The void between how so many foreigners imagine UK will act during the Brexit negotiations and what we here consider obvious is large and dangerous. Theresa May seems to me to have signalled her intentions very clearly, since the EU referendum, such that anyone with a sense of British Conservatism knew what she’d do. I even wrote an article in the Sun spelling it out in detail. Yet before her Lancaster House speech it was widely claimed that the UK government had given no hint as to its intentions.
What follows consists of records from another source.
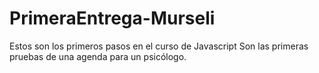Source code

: # PrimeraEntrega-Murseli

Estos son los primeros pasos en el curso de Javascript
Son las primeras pruebas de una agenda para un psicólogo.
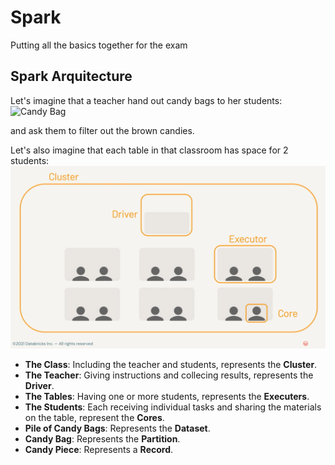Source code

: # Spark
Putting all the basics together for the exam

## Spark Arquitecture

Let's imagine that a teacher hand out candy bags to her students:  
![Candy Bag](https://images.handyimprints.com.au/product/100g-m-ms-cello-bag.jpg)
  
and ask them to filter out the brown candies.  
  
Let's also imagine that each table in that classroom has space for 2 students:  
![Example Class](pics/Spark%20Classroom.PNG)
  
- **The Class**: Including the teacher and students, represents the **Cluster**.
- **The Teacher**: Giving instructions and collecing results, represents the **Driver**.
- **The Tables**: Having one or more students, represents the **Executers**.
- **The Students**: Each receiving individual tasks and sharing the materials on the table, represent the **Cores**.
- **Pile of Candy Bags**: Represents the **Dataset**.
- **Candy Bag**: Represents the **Partition**.
- **Candy Piece**: Represents a **Record**.

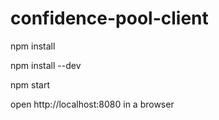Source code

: # confidence-pool-client

npm install

npm install --dev

npm start

open http://localhost:8080 in a browser
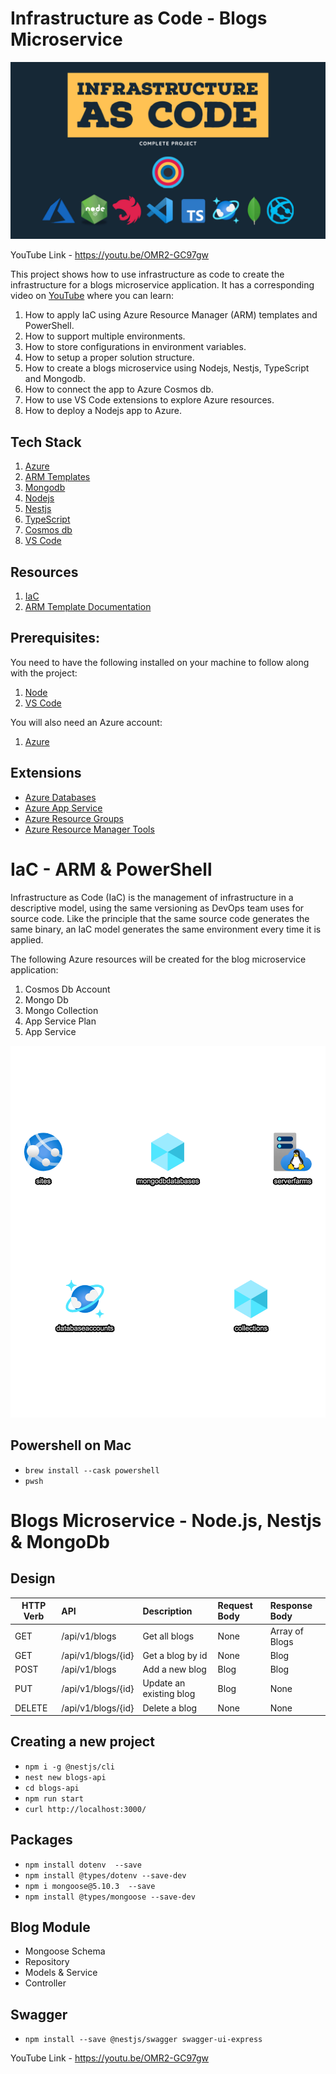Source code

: # Infrastructure as Code - Blogs Microservice

![YT](./YT.jpg)

YouTube Link - https://youtu.be/OMR2-GC97gw

This project shows how to use infrastructure as code to create the infrastructure for a blogs microservice application. It has a corresponding video on [YouTube](https://youtu.be/OMR2-GC97gw) where you can learn:

1. How to apply IaC using Azure Resource Manager (ARM) templates and PowerShell.
2. How to support multiple environments.
3. How to store configurations in environment variables.
4. How to setup a proper solution structure.
5. How to create a blogs microservice using Nodejs, Nestjs, TypeScript and Mongodb.
6. How to connect the app to Azure Cosmos db.
7. How to use VS Code extensions to explore Azure resources.
8. How to deploy a Nodejs app to Azure.


## Tech Stack

1. [Azure](https://azure.microsoft.com/en-us/free/)
2. [ARM Templates](https://docs.microsoft.com/en-us/azure/azure-resource-manager/templates/overview)
3. [Mongodb](https://www.mongodb.com/2)
4. [Nodejs](https://nodejs.org/en/)
5. [Nestjs](https://nestjs.com/)
6. [TypeScript](https://www.typescriptlang.org/)
7. [Cosmos db](https://docs.microsoft.com/en-us/azure/cosmos-db/introduction)
8. [VS Code](https://code.visualstudio.com/)


## Resources

1. [IaC](https://docs.microsoft.com/en-us/azure/devops/learn/what-is-infrastructure-as-code)
2. [ARM Template Documentation](https://docs.microsoft.com/en-us/azure/azure-resource-manager/templates/)


## Prerequisites:

You need to have the following installed on your machine to follow along with the project:

1. [Node](https://nodejs.org/en/)
2. [VS Code](https://code.visualstudio.com/)

You will also need an Azure account:

1. [Azure](https://azure.microsoft.com/en-us/free/)

## Extensions

- [Azure Databases](https://marketplace.visualstudio.com/items?itemName=ms-azuretools.vscode-cosmosdb)
- [Azure App Service](https://marketplace.visualstudio.com/items?itemName=ms-azuretools.vscode-azureappservice)
- [Azure Resource Groups](https://marketplace.visualstudio.com/items?itemName=msazurermtools.azurerm-vscode-tools)
- [Azure Resource Manager Tools](https://marketplace.visualstudio.com/items?itemName=ms-azuretools.vscode-azureresourcegroups)


# IaC - ARM & PowerShell

Infrastructure as Code (IaC) is the management of infrastructure in a descriptive model, using the same versioning as DevOps team uses for source code. Like the principle that the same source code generates the same binary, an IaC model generates the same environment every time it is applied.

The following Azure resources will be created for the blog microservice application:

1. Cosmos Db Account
2. Mongo Db
3. Mongo Collection
4. App Service Plan
5. App Service


![arm](./arm.png)


## Powershell on Mac

- `brew install --cask powershell`
- `pwsh`


# Blogs Microservice - Node.js, Nestjs & MongoDb

## Design

| HTTP Verb | API                | Description             | Request Body | Response Body  |
| --------- | :----------------- | :---------------------- | :----------- | :------------- |
| GET       | /api/v1/blogs      | Get all blogs           | None         | Array of Blogs |
| GET       | /api/v1/blogs/{id} | Get a blog by id        | None         | Blog           |
| POST      | /api/v1/blogs      | Add a new blog          | Blog         | Blog           |
| PUT       | /api/v1/blogs/{id} | Update an existing blog | Blog         | None           |
| DELETE    | /api/v1/blogs/{id} | Delete a blog           | None         | None           |


## Creating a new project

- `npm i -g @nestjs/cli`
- `nest new blogs-api`
- `cd blogs-api`
- `npm run start`
- `curl http://localhost:3000/`


## Packages
- `npm install dotenv  --save`
- `npm install @types/dotenv --save-dev`
- `npm i mongoose@5.10.3  --save`
- `npm install @types/mongoose --save-dev`


## Blog Module

- Mongoose Schema
- Repository
- Models & Service
- Controller


## Swagger

- `npm install --save @nestjs/swagger swagger-ui-express`


YouTube Link - https://youtu.be/OMR2-GC97gw
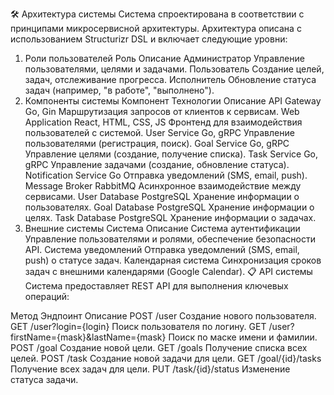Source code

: 🛠️ Архитектура системы
Система спроектирована в соответствии с принципами микросервисной архитектуры. Архитектура описана с использованием Structurizr DSL и включает следующие уровни:

1. Роли пользователей
Роль	Описание
Администратор	Управление пользователями, целями и задачами.
Пользователь	Создание целей, задач, отслеживание прогресса.
Исполнитель	Обновление статуса задач (например, "в работе", "выполнено").
2. Компоненты системы
Компонент	Технологии	Описание
API Gateway	Go, Gin	Маршрутизация запросов от клиентов к сервисам.
Web Application	React, HTML, CSS, JS	Фронтенд для взаимодействия пользователей с системой.
User Service	Go, gRPC	Управление пользователями (регистрация, поиск).
Goal Service	Go, gRPC	Управление целями (создание, получение списка).
Task Service	Go, gRPC	Управление задачами (создание, обновление статуса).
Notification Service	Go	Отправка уведомлений (SMS, email, push).
Message Broker	RabbitMQ	Асинхронное взаимодействие между сервисами.
User Database	PostgreSQL	Хранение информации о пользователях.
Goal Database	PostgreSQL	Хранение информации о целях.
Task Database	PostgreSQL	Хранение информации о задачах.
3. Внешние системы
Система	Описание
Система аутентификации	Управление пользователями и ролями, обеспечение безопасности API.
Система уведомлений	Отправка уведомлений (SMS, email, push) о статусе задач.
Календарная система	Синхронизация сроков задач с внешними календарями (Google Calendar).
📋 API системы
Система предоставляет REST API для выполнения ключевых операций:

Метод	Эндпоинт	Описание
POST	/user	Создание нового пользователя.
GET	/user?login={login}	Поиск пользователя по логину.
GET	/user?firstName={mask}&lastName={mask}	Поиск по маске имени и фамилии.
POST	/goal	Создание новой цели.
GET	/goals	Получение списка всех целей.
POST	/task	Создание новой задачи для цели.
GET	/goal/{id}/tasks	Получение всех задач для цели.
PUT	/task/{id}/status	Изменение статуса задачи.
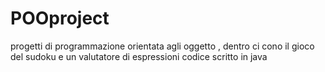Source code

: # POOproject
progetti di programmazione orientata agli oggetto , dentro ci cono il gioco del sudoku e un valutatore di espressioni
codice scritto in java
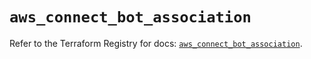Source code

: # `aws_connect_bot_association`

Refer to the Terraform Registry for docs: [`aws_connect_bot_association`](https://registry.terraform.io/providers/hashicorp/aws/5.78.0/docs/resources/connect_bot_association).
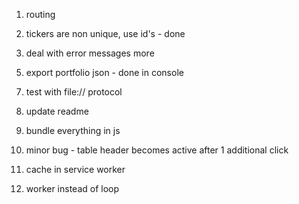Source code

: 1.  routing

2.  tickers are non unique, use id's - done

3.  deal with error messages more

5)  export portfolio json - done in console

7.  test with file:// protocol

8.  update readme

9.  bundle everything in js

10. minor bug - table header becomes active after 1 additional click

11. cache in service worker

12. worker instead of loop
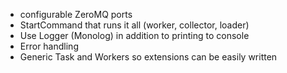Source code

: - configurable ZeroMQ ports
- StartCommand that runs it all (worker, collector, loader)
- Use Logger (Monolog) in addition to printing to console
- Error handling
- Generic Task and Workers so extensions can be easily written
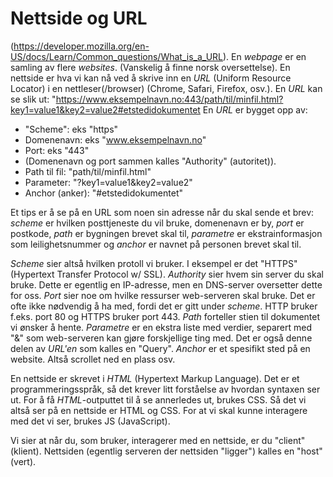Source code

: # Nettside og URL
(https://developer.mozilla.org/en-US/docs/Learn/Common_questions/What_is_a_URL). En _webpage_ er en samling av flere _websites_. (Vanskelig å finne norsk oversettelse). 
En nettside er hva vi kan nå ved å skrive inn en _URL_  (Uniform Resource Locator) i en nettleser(/browser) (Chrome, Safari, Firefox, osv.). En _URL_ kan se slik ut: 
"https://www.eksempelnavn.no:443/path/til/minfil.html?key1=value1&key2=value2#etstedidokumentet
 En _URL_ er bygget opp av: 
- "Scheme": eks "https"
- Domenenavn: eks "www.eksempelnavn.no"
- Port: eks "443"
- (Domenenavn og port sammen kalles "Authority" (autoritet)). 
- Path til fil: "path/til/minfil.html"
- Parameter: "?key1=value1&key2=value2"
- Anchor (anker): "#etstedidokumentet"

Et tips er å se på en URL som noen sin adresse når du skal sende et brev: _scheme_ er hvilken posttjeneste du vil bruke, domenenavn er by, _port_ er postkode, _path_ er bygningen brevet skal til, _parametre_ er ekstrainformasjon som leilighetsnummer og _anchor_ er navnet på personen brevet skal til. 

_Scheme_ sier altså hvilken protoll vi bruker. I eksempel er det "HTTPS" (Hypertext Transfer Protocol w/ SSL). 
_Authority_ sier hvem sin server du skal bruke. Dette er egentlig en IP-adresse, men en DNS-server oversetter dette for oss. _Port_ sier noe om hvilke ressurser web-serveren skal bruke. Det er ofte ikke nødvendig å ha med, fordi det er gitt under _scheme_. HTTP bruker f.eks. port 80 og HTTPS bruker port 443. _Path_ forteller stien til dokumentet vi ønsker å hente. _Parametre_ er en ekstra liste med verdier, separert med "&" som web-serveren kan gjøre forskjellige ting med. Det er også denne delen av _URL'en_ som kalles en "Query". _Anchor_ er et spesifikt sted på en website. Altså scrollet ned en plass osv. 

En nettside er skrevet i _HTML_ (Hypertext Markup Language). Det er et programmeringsspråk, så det krever litt forståelse av hvordan syntaxen ser ut. For å få _HTML_-outputtet til å se annerledes ut, brukes CSS. Så det vi altså ser på en nettside er HTML og CSS. For at vi skal kunne interagere med det vi ser, brukes JS (JavaScript). 

Vi sier at når du, som bruker, interagerer med en nettside, er du "client" (klient). Nettsiden (egentlig serveren der nettsiden "ligger") kalles en "host" (vert).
We have a similar dynamic playing out in respect of the Brexit negotiations. Many commentators, partly amongst some sections of the UK press but, in this context, particularly amongst the international press, claim the British will inevitably do this or that in the Brexit negotiations that there is no possibility of us doing. That could be dangerous, because it could easily lead to mistakes in the negotiating process, in which EU27 leaders misplay their hands, wrongly anticipating the British will or won’t do this or that, leading to negotiations breaking down.

So, in case it helps, and in a spirit of public service here is a UK perspective.

1. There’s zero possibility of the UK agreeing to pay tens of billions of euros for a divorce bill before talking about a trade deal. So Angela Merkel and Francois Hollande can insist all they like that the divorce bill has to be agreed before we commence trade talks and that parallel talks are impossible and that those are the EU’s rules, but the blunt reality is that the alternatives are: a) parallel talks; b) no talks. It’s the EU’s call.

2. There’s zero possibility of the UK backing down and agreeing to retain free movement. A bizarre article in the New Yorker yesterday (one hopes Americans have some other source of information for how the Brexit negotiations will go, because that piece is wrong on just about everything, even down to the names of the officials involved) said that: “Many European officials believe that May will eventually soften her stance, because leaving the EU without a deal would be catastrophic.” No. She’s not going to soften her stance. And if she tried to soften her stance she would cease to be Prime Minister and the person that replaced her would not soften her stance either.

3. The European People’s Party MEP Manfred Weber said on the Today programme on Thursday that he hears the UK wants a trade deal, but in that case why are we leaving? In the UK our perspective is that we don’t see why we should find it any  harder, or requiring of any more conditions, or any more dependent on accepting free movement, for us to do a trade deal with the EU than for Canada or Korea to do such deals.

4. The UK is not “requesting” a trade deal with EU and we aren’t interested in making any “concessions” to be “given” such a deal. Instead, we are proposing a trade deal because we believe the trade deal itself in the mutual interests of the EU and us. If the EU doesn’t think a trade deal with us is, in and of itself and with no further “sweeteners”, in their interests we will be philosophical about that & say “OK. Your call.”

5. We do not accept that the UK “inevitably has the weaker hand” in Brexit trade negotiations, as the New Yorker tells its readers we do. Even were it true that the economic damage to the UK would, in GDP terms, be larger than for the EU (which many Britons don’t accept — not only because of the trade deficit we run with the EU but, more crucially, because of the dependence of the EU’s finance and corporate sectors on the City), we think UK voters and politics will be more able to tolerate losing some GDP, in the short-term, than EU voters and politics will be. We believe our system and economy are solid, whilst the EU’s teeters on the brink. We can bear it. They can’t.

6. The UK does not believe itself a small country, or a modest player in the world dependent upon its EU connections for its global influence and prosperity, or a diplomatic naif liable to be exploited this way or that by more hardened negotiators. We believe ourselves one of the three or four most powerful countries in the world, a nuclear power, a permanent member of the Security Council, long-term cunning diplomatic player in global arenas, with many outside options beyond Europe if Europe walks away.

7. We believe it happens quite frequently that others in Europe need our money, our intelligence and security assistance, and our soldiers. And we believe that saying “If you want to get these things next time you need them, you’d better play nice” is not an appalling blackmail. It’s blunt statement of a few realities of life that others would do well to remember.

Now, all the above might be “delusional”. But it is the British perspective. And if other countries don’t grasp that, there’ll be a mess.